(Entries provided)
::::::

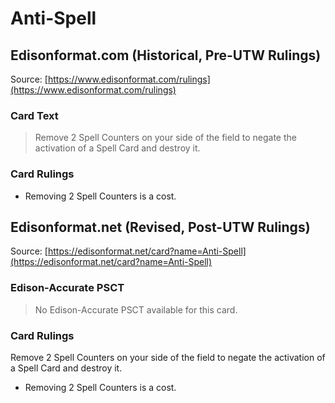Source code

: # Anti-Spell

## Edisonformat.com (Historical, Pre-UTW Rulings)

Source: [https://www.edisonformat.com/rulings](https://www.edisonformat.com/rulings)

### Card Text

> Remove 2 Spell Counters on your side of the field to negate the activation of a Spell Card and destroy it.

### Card Rulings

*   Removing 2 Spell Counters is a cost.

## Edisonformat.net (Revised, Post-UTW Rulings)

Source: [https://edisonformat.net/card?name=Anti-Spell](https://edisonformat.net/card?name=Anti-Spell)

### Edison-Accurate PSCT

> No Edison-Accurate PSCT available for this card.

### Card Rulings

Remove 2 Spell Counters on your side of the field to negate the activation of a Spell Card and destroy it.
*   Removing 2 Spell Counters is a cost.
            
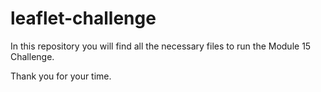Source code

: # leaflet-challenge


In this repository you will find all the necessary files to run the Module 15 Challenge. 

Thank you for your time.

::::::

(Required action) Please copy the data above character for character, skipping any pictures.

(Your response)
Source code

: # Anti-Spell

## Edisonformat.com (Historical, Pre-UTW Rulings)

Source: [https://www.edisonformat.com/rulings](https://www.edisonformat.com/rulings)

### Card Text

> Remove 2 Spell Counters on your side of the field to negate the activation of a Spell Card and destroy it.

### Card Rulings

*   Removing 2 Spell Counters is a cost.

## Edisonformat.net (Revised, Post-UTW Rulings)

Source: [https://edisonformat.net/card?name=Anti-Spell](https://edisonformat.net/card?name=Anti-Spell)

### Edison-Accurate PSCT

> No Edison-Accurate PSCT available for this card.

### Card Rulings

Remove 2 Spell Counters on your side of the field to negate the activation of a Spell Card and destroy it.
*   Removing 2 Spell Counters is a cost.
            
Source code

: # leaflet-challenge


In this repository you will find all the necessary files to run the Module 15 Challenge. 

Thank you for your time.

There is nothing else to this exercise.